EXTRACTED ENTRIES

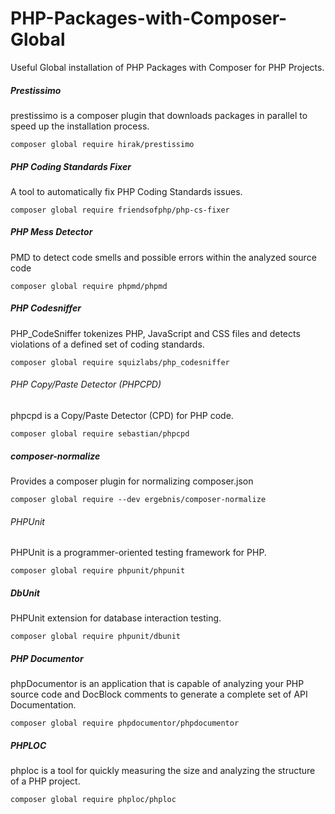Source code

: # PHP-Packages-with-Composer-Global
Useful Global installation of PHP Packages with Composer for PHP Projects.

##### Prestissimo
prestissimo is a composer plugin that downloads packages in parallel to speed up the installation process.
```
composer global require hirak/prestissimo
```
##### PHP Coding Standards Fixer
A tool to automatically fix PHP Coding Standards issues.
```
composer global require friendsofphp/php-cs-fixer
```
##### PHP Mess Detector 
PMD to detect code smells and possible errors within the analyzed source code
```
composer global require phpmd/phpmd
```
##### PHP Codesniffer
PHP_CodeSniffer tokenizes PHP, JavaScript and CSS files and detects violations of a defined set of coding standards.
```
composer global require squizlabs/php_codesniffer
```
###### PHP Copy/Paste Detector (PHPCPD)
phpcpd is a Copy/Paste Detector (CPD) for PHP code.
```
composer global require sebastian/phpcpd
```
##### composer-normalize
Provides a composer plugin for normalizing composer.json
```
composer global require --dev ergebnis/composer-normalize
```
###### PHPUnit
PHPUnit is a programmer-oriented testing framework for PHP.
```
composer global require phpunit/phpunit
```
##### DbUnit
PHPUnit extension for database interaction testing.
```
composer global require phpunit/dbunit
```
##### PHP Documentor
phpDocumentor is an application that is capable of analyzing your PHP source code and DocBlock comments to generate a complete set of API Documentation.
```
composer global require phpdocumentor/phpdocumentor
```
##### PHPLOC
phploc is a tool for quickly measuring the size and analyzing the structure of a PHP project.
```
composer global require phploc/phploc
```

WHAT IS EXPECTED
The result should be every line that contains "plugin", copied from the entries.

WRITTEN SOLUTION
prestissimo is a composer plugin that downloads packages in parallel to speed up the installation process.
Provides a composer plugin for normalizing composer.json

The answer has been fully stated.